TASK OBJECTIVE
A line below contains "Some other useful", and a later one contains "最終更新日:2023年12月28日". Repeat both, with every line between them, exactly.

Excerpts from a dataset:

Start of Block

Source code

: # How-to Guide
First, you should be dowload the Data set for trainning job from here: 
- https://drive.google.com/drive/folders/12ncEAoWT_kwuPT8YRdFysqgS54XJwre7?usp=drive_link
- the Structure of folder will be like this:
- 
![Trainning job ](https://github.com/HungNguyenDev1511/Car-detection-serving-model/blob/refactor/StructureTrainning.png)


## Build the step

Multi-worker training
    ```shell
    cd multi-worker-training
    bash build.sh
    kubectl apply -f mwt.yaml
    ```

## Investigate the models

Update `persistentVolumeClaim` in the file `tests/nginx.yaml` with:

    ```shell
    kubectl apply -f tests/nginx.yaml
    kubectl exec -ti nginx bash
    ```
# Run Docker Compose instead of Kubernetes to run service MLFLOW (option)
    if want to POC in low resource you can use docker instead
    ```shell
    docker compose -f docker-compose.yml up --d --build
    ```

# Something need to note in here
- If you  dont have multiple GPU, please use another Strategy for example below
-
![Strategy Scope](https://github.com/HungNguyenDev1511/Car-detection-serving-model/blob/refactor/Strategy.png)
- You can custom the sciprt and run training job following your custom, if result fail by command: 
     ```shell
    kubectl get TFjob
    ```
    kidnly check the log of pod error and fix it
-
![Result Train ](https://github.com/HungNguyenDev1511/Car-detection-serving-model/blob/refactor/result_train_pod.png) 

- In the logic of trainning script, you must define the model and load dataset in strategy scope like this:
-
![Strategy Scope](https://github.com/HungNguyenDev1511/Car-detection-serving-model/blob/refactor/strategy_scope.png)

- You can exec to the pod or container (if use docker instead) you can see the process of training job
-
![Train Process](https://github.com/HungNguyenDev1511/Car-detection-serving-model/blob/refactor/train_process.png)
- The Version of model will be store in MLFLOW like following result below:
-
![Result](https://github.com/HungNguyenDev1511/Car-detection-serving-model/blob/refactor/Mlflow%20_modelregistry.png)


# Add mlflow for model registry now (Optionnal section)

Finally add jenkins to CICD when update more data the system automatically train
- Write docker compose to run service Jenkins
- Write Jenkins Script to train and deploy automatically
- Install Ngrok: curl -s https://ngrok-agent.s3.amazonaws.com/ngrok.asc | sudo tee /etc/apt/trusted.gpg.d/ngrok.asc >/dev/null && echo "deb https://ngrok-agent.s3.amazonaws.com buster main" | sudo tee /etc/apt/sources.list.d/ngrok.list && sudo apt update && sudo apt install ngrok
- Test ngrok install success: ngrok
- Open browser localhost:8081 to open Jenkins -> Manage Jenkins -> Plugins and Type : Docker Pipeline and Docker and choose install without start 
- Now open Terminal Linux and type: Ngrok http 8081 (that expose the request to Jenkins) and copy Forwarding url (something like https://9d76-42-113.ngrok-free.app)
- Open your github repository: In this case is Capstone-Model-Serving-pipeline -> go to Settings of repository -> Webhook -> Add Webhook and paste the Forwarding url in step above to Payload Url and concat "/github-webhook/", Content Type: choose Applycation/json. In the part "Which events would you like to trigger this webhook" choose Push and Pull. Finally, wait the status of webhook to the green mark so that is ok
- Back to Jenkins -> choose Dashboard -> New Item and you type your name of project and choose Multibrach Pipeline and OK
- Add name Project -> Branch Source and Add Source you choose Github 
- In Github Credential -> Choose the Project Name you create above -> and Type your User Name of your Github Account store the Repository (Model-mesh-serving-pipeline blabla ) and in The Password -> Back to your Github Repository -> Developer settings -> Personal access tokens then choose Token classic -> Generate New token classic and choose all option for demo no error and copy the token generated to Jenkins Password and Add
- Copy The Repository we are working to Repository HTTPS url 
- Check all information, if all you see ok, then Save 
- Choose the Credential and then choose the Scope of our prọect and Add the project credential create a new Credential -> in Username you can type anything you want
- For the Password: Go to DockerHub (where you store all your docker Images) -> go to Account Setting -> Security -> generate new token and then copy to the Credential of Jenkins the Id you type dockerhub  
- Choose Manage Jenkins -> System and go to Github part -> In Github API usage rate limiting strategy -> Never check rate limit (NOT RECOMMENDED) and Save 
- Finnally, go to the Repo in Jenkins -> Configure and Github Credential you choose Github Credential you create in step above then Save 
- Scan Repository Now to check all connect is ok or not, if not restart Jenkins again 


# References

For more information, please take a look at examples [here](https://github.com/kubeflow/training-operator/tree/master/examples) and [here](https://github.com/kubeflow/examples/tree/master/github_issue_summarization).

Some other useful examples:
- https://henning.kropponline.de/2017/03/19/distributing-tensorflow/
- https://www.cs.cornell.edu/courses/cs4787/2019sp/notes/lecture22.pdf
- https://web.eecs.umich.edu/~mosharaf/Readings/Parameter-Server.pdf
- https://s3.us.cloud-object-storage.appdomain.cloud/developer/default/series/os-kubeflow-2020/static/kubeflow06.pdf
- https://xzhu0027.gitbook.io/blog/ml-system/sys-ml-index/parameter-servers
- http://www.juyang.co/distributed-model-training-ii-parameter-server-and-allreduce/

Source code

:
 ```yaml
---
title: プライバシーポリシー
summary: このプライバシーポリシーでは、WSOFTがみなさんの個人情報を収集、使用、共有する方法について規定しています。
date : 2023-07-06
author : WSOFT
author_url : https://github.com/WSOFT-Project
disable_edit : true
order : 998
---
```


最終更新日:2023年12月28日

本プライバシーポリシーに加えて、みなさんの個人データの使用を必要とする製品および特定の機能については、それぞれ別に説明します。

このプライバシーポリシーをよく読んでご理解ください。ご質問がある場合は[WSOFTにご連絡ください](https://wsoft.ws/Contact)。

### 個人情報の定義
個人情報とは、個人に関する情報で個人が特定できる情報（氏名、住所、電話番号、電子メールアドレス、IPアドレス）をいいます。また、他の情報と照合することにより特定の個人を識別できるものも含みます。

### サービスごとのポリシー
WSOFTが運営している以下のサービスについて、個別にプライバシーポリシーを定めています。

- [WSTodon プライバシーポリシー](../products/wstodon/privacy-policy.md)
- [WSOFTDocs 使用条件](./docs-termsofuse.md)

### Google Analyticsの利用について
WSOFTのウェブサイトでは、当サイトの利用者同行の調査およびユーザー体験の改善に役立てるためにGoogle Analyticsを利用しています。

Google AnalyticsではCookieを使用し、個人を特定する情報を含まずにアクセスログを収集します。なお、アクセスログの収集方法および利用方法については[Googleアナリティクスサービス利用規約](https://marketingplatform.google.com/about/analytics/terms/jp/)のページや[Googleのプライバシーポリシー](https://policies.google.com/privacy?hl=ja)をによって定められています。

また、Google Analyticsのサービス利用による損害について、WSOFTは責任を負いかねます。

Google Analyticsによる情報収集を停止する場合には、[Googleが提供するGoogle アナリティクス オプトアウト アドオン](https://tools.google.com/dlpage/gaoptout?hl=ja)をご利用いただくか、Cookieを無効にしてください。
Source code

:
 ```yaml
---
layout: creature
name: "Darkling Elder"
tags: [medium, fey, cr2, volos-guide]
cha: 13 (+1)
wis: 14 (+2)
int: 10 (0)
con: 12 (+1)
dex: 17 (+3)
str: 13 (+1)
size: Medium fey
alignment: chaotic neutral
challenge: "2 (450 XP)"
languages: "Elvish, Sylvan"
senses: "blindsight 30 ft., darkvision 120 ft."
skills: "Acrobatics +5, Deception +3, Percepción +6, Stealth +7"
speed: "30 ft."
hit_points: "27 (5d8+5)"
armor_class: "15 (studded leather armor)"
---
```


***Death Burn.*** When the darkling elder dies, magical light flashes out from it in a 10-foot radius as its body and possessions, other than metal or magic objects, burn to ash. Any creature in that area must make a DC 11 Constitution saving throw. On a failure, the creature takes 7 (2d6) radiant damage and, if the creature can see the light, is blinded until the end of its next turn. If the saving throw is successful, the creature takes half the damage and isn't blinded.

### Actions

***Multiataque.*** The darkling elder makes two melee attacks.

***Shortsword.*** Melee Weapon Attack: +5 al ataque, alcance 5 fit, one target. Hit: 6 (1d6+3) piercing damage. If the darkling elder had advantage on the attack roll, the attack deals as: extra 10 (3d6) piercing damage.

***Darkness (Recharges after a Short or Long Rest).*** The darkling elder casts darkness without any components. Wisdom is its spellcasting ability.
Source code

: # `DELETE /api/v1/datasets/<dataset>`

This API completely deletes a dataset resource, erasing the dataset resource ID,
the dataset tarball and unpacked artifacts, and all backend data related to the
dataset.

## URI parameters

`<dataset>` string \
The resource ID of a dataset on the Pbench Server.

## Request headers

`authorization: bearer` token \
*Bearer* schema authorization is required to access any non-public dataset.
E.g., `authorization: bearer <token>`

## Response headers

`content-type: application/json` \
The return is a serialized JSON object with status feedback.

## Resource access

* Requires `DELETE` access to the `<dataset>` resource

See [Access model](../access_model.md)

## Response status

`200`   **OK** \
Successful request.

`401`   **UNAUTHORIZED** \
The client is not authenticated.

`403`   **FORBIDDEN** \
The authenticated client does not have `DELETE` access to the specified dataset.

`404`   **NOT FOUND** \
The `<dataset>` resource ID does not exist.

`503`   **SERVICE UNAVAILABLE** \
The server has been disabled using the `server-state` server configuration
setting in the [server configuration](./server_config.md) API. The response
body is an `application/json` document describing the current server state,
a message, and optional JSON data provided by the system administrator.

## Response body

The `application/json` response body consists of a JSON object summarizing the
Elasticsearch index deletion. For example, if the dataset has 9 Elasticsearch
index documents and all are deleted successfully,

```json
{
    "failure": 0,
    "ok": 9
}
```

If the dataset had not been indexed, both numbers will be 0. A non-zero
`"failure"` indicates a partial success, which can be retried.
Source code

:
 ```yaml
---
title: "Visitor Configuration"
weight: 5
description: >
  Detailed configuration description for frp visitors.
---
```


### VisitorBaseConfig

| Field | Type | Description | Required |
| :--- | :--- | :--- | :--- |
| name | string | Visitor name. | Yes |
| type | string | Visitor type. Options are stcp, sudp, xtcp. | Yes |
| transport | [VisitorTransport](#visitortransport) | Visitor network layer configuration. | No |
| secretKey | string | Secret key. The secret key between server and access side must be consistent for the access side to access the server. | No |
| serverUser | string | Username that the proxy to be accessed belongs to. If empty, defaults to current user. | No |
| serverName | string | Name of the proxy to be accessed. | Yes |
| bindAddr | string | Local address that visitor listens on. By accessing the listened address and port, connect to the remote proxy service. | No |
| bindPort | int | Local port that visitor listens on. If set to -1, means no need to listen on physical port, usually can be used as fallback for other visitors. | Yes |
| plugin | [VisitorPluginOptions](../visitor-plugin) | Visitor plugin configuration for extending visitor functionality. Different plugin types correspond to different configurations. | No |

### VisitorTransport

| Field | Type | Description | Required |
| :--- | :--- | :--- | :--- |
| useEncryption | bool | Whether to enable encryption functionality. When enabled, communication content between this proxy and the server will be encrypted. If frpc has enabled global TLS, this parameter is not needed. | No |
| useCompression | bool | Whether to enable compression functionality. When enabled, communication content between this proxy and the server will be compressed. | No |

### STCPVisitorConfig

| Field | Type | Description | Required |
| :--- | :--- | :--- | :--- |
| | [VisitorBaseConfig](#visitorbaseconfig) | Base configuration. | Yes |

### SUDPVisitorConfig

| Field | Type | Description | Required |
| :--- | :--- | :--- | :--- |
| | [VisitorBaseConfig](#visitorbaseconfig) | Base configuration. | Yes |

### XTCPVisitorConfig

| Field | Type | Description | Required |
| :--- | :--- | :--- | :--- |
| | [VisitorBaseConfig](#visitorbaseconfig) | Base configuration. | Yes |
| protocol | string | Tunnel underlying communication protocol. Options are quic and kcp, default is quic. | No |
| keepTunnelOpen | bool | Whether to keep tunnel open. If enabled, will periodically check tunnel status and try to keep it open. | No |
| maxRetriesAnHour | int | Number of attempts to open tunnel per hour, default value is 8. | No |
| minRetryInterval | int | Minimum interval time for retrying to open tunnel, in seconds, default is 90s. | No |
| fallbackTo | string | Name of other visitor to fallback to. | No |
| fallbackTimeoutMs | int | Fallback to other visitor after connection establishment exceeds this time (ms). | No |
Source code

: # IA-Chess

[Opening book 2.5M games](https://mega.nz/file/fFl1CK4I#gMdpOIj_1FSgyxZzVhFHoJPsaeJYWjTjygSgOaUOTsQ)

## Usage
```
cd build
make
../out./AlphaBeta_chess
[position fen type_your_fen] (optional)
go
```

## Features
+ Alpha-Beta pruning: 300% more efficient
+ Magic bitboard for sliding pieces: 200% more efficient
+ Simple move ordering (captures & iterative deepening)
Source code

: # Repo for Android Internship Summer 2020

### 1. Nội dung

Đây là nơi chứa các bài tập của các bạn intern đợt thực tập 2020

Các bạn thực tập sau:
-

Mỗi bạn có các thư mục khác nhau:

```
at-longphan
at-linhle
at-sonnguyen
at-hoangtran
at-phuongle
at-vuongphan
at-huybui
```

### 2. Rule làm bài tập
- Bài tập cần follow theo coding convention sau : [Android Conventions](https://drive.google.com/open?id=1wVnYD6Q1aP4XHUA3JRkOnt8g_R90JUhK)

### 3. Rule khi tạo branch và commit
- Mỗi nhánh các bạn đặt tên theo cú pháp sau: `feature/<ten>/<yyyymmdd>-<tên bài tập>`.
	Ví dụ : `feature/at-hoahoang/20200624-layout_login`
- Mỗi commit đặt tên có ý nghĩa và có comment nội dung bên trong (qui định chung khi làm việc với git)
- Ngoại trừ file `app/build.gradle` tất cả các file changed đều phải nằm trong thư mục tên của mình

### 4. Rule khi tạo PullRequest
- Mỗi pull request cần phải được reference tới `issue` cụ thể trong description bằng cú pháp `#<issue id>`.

End of Block

TASK RESPONSE
Some other useful examples:
- https://henning.kropponline.de/2017/03/19/distributing-tensorflow/
- https://www.cs.cornell.edu/courses/cs4787/2019sp/notes/lecture22.pdf
- https://web.eecs.umich.edu/~mosharaf/Readings/Parameter-Server.pdf
- https://s3.us.cloud-object-storage.appdomain.cloud/developer/default/series/os-kubeflow-2020/static/kubeflow06.pdf
- https://xzhu0027.gitbook.io/blog/ml-system/sys-ml-index/parameter-servers
- http://www.juyang.co/distributed-model-training-ii-parameter-server-and-allreduce/

Source code

:
 ```yaml
---
title: プライバシーポリシー
summary: このプライバシーポリシーでは、WSOFTがみなさんの個人情報を収集、使用、共有する方法について規定しています。
date : 2023-07-06
author : WSOFT
author_url : https://github.com/WSOFT-Project
disable_edit : true
order : 998
---
```


最終更新日:2023年12月28日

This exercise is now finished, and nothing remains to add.